Magnus’ rudius swept through the air and deflected the blow, and then the old Maestro shouldered into Tavi’s shield side, bracing him long enough to get his balance underneath him.

“Stay in tight,” Magnus growled, as Max circled to attack again. “Your shield overlaps mine.”

Tavi could hardly make sense of the words for the pain in his arm, but he did it. Together, he and Magnus presented Max with nothing but the broad faces of their shields as a target, while Max circled toward their weak side—Tavi.

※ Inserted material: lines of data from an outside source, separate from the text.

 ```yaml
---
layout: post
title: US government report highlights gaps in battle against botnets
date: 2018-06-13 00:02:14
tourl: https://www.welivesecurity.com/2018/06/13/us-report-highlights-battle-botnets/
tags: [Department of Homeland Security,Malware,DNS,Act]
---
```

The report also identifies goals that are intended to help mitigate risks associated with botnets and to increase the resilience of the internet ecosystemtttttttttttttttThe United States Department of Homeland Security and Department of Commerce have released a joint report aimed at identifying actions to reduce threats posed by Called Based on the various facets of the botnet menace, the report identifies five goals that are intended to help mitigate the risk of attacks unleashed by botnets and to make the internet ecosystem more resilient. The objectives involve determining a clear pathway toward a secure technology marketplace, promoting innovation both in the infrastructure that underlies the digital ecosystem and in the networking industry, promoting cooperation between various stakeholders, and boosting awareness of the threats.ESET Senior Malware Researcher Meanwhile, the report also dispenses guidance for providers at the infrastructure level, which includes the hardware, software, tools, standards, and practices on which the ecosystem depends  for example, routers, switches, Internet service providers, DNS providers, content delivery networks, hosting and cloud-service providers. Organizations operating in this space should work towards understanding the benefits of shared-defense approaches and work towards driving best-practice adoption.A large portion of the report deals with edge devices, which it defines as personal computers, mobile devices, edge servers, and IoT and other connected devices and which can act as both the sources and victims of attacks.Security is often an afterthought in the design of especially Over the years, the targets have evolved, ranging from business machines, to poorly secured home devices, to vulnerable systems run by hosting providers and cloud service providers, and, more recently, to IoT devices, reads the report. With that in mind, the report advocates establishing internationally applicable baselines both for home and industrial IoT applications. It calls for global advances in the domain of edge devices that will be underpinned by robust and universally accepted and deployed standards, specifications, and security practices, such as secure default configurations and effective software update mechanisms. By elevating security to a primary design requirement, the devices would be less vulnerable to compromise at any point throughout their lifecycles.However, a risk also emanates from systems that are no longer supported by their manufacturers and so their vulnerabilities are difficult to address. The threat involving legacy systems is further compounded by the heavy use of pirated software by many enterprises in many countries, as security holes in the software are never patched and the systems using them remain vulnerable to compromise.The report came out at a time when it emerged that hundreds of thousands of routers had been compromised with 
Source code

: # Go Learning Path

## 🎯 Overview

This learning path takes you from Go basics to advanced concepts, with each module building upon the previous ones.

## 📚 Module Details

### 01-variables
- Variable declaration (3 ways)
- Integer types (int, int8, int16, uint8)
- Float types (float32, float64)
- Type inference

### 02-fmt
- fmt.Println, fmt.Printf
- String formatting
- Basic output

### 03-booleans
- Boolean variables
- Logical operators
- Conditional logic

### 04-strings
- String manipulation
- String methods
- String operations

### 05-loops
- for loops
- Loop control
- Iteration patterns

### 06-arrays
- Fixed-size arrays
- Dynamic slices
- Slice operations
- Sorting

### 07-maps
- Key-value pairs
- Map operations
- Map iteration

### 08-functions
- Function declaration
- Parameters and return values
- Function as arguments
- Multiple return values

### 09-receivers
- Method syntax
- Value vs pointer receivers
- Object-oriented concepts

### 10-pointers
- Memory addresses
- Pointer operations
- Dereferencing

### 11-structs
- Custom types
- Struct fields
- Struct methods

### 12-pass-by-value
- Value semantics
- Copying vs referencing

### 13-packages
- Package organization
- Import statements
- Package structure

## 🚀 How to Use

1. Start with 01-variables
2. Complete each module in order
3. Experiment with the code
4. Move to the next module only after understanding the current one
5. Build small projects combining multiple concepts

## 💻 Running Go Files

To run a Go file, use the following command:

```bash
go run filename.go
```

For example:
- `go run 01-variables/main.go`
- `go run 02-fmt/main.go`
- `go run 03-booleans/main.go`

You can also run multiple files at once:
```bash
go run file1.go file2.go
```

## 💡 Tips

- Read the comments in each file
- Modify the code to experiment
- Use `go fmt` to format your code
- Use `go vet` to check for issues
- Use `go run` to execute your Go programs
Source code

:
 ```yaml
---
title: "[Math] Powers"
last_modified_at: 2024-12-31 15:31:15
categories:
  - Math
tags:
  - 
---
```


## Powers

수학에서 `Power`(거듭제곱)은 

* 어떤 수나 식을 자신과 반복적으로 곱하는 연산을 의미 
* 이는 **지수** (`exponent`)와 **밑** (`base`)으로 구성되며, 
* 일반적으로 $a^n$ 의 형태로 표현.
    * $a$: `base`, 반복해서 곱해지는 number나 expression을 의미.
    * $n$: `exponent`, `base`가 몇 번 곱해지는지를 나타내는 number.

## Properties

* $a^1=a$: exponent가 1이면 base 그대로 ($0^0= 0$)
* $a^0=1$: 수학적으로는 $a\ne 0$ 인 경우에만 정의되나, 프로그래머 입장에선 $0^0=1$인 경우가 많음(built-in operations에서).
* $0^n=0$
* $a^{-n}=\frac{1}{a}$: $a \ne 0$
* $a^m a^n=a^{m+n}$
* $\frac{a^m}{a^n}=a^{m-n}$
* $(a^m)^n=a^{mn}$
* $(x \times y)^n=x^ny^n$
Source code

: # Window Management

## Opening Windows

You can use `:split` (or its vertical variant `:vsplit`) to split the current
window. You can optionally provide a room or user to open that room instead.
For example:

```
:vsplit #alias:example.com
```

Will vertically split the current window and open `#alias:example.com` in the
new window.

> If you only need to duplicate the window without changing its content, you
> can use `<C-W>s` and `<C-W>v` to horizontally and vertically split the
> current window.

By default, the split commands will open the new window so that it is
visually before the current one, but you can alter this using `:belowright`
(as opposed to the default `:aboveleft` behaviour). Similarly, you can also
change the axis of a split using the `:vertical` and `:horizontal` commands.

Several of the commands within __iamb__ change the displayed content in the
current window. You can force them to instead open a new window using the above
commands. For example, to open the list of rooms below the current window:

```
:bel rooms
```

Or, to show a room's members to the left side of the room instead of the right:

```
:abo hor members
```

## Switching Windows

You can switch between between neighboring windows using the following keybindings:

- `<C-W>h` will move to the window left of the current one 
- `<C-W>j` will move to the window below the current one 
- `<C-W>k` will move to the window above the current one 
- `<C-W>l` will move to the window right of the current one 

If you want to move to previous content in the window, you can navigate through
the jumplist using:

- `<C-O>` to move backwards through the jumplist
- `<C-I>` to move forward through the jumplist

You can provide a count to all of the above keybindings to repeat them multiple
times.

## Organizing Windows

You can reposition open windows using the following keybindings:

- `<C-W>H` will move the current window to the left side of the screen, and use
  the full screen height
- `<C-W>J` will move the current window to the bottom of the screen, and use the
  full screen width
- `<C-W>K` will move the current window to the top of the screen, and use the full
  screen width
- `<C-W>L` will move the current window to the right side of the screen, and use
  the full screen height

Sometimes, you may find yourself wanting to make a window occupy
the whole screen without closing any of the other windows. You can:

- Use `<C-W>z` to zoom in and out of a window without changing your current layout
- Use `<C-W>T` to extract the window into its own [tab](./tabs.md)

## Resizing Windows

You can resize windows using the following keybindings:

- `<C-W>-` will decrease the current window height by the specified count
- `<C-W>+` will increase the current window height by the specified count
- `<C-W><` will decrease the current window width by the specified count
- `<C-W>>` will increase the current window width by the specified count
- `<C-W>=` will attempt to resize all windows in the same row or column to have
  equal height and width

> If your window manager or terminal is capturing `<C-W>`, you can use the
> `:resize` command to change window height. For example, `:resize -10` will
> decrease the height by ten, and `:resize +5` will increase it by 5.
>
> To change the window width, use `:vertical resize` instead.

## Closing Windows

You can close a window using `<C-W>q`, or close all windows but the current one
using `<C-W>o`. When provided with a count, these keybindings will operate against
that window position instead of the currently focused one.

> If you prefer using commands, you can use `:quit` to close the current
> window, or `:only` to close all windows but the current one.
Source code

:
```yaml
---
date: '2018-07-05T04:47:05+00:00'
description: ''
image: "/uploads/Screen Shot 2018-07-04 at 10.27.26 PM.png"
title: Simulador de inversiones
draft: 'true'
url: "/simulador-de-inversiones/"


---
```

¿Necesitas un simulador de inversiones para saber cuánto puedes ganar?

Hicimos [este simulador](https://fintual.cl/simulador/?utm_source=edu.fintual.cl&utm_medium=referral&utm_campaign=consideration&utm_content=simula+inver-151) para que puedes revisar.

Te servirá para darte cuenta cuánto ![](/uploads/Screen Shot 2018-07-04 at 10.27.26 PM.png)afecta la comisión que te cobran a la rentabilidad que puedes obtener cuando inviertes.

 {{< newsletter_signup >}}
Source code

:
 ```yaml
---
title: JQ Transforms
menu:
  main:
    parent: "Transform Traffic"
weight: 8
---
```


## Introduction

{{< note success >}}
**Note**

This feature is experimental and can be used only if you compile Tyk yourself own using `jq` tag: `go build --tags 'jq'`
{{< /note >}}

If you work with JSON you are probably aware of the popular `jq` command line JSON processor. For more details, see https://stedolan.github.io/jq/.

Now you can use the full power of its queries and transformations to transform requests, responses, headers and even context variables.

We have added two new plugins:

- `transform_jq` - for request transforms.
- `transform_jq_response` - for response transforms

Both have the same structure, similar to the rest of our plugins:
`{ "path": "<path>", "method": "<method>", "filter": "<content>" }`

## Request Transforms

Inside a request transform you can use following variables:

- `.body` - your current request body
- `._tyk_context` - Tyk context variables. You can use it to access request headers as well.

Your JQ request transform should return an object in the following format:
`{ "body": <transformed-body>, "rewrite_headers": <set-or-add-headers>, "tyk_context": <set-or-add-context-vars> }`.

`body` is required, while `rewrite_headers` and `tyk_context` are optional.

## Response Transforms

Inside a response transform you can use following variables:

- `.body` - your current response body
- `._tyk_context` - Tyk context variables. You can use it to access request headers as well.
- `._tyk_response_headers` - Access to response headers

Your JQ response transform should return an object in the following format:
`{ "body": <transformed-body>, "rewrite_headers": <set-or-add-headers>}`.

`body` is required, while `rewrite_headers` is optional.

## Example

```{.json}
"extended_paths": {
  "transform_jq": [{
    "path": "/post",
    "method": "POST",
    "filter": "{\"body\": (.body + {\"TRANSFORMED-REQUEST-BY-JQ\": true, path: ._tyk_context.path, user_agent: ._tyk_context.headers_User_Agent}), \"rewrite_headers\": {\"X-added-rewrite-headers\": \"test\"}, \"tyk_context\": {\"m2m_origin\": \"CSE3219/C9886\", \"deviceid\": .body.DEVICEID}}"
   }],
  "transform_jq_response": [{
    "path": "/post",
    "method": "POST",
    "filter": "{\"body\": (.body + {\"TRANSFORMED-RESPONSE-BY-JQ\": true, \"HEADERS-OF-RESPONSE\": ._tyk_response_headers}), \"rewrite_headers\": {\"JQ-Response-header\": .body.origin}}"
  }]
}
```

“He’s faster and has more reach than me. Protect me or neither of us will hold a sword.” Magnus’ elbow thumped swiftly into Tavi’s ribs, and Tavi pivoted slightly, opening a slender gap in the shields through which Magnus delivered the quick, ugly chop Tavi had been less than enthused about learning.

Max caught the blow on his shield, though barely, and when his reply stroke came whipping back, Tavi stretched his shield toward Magnus, deflecting the blow while the Maestro recovered his defensive balance.

“Good!” Magnus barked. “Keep the shield up!”

“My arm—“ Tavi gasped.

“Keep the shield up!” Max roared and sent a series of strokes at Tavi’s head.

The boy circled away, staying tight against Magnus’ side, and the old Maestro’s return strokes threatened Max just enough to keep him from an all-out assault that would batter through Tavi’s swiftly-weakening defenses. But Tavi’s heel struck a stone, he mis-stepped, and moved a little too far from Magnus’ side. Max’s rudius clipped the top of Tavi’s skull, hard enough to send a burst of stars through his head despite the heavy leather helmet he wore for their practice bouts.

He fell weakly to one knee, but some groggy part of his brain told him to keep his shield close to Magnus, and he foiled a similar strike Max directed at the Maestro on his return stroke. Magnus’ rudius flashed out and tapped Max hard at the inner bend of his elbow, and the large young man grunted, flicked his rudius up in a salute of concession, and stepped away from the pair of them.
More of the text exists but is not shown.